:: WHAT NEEDS TO BE DONE ::
Where the string "caption" occurs in a line of the data below, that line should be copied.

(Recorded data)
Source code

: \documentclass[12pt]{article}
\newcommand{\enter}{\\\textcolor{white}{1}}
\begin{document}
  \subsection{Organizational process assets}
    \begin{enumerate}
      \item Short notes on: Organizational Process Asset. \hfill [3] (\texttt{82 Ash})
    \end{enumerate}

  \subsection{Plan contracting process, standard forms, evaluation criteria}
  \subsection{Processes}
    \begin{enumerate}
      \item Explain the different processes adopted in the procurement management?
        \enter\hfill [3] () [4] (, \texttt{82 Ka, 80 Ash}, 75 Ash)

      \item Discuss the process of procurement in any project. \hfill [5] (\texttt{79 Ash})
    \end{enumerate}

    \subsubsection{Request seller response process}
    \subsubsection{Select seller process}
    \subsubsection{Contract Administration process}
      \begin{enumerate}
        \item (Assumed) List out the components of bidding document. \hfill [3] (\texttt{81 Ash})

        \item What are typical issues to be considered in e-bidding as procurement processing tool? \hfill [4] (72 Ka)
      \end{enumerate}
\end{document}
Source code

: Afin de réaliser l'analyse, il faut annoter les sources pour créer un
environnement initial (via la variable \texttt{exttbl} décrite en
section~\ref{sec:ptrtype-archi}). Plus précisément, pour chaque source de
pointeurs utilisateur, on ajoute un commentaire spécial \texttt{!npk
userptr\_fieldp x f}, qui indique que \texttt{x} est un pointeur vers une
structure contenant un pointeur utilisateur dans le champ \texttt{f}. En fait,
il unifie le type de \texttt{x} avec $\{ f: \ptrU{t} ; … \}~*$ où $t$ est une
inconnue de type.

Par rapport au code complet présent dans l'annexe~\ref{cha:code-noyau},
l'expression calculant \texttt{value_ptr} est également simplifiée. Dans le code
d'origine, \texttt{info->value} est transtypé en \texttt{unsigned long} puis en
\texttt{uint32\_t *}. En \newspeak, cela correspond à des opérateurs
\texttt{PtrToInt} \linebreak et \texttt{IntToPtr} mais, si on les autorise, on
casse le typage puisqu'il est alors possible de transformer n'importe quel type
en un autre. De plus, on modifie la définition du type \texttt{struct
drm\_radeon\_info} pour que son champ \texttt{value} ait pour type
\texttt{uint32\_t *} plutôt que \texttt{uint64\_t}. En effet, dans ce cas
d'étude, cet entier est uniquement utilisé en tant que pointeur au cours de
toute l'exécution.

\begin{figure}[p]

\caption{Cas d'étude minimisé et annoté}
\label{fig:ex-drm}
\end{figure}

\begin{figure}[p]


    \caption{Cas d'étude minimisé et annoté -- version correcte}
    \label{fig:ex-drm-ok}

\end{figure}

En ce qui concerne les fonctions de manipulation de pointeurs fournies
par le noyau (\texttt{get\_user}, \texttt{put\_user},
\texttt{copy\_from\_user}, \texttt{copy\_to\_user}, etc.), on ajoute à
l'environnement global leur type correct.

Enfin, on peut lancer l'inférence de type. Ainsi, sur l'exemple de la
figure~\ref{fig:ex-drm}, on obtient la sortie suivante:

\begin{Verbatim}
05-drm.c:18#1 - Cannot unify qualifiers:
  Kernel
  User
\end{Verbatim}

:: RESULT OF THE TASK ::
\caption{Cas d'étude minimisé et annoté}
    \caption{Cas d'étude minimisé et annoté -- version correcte}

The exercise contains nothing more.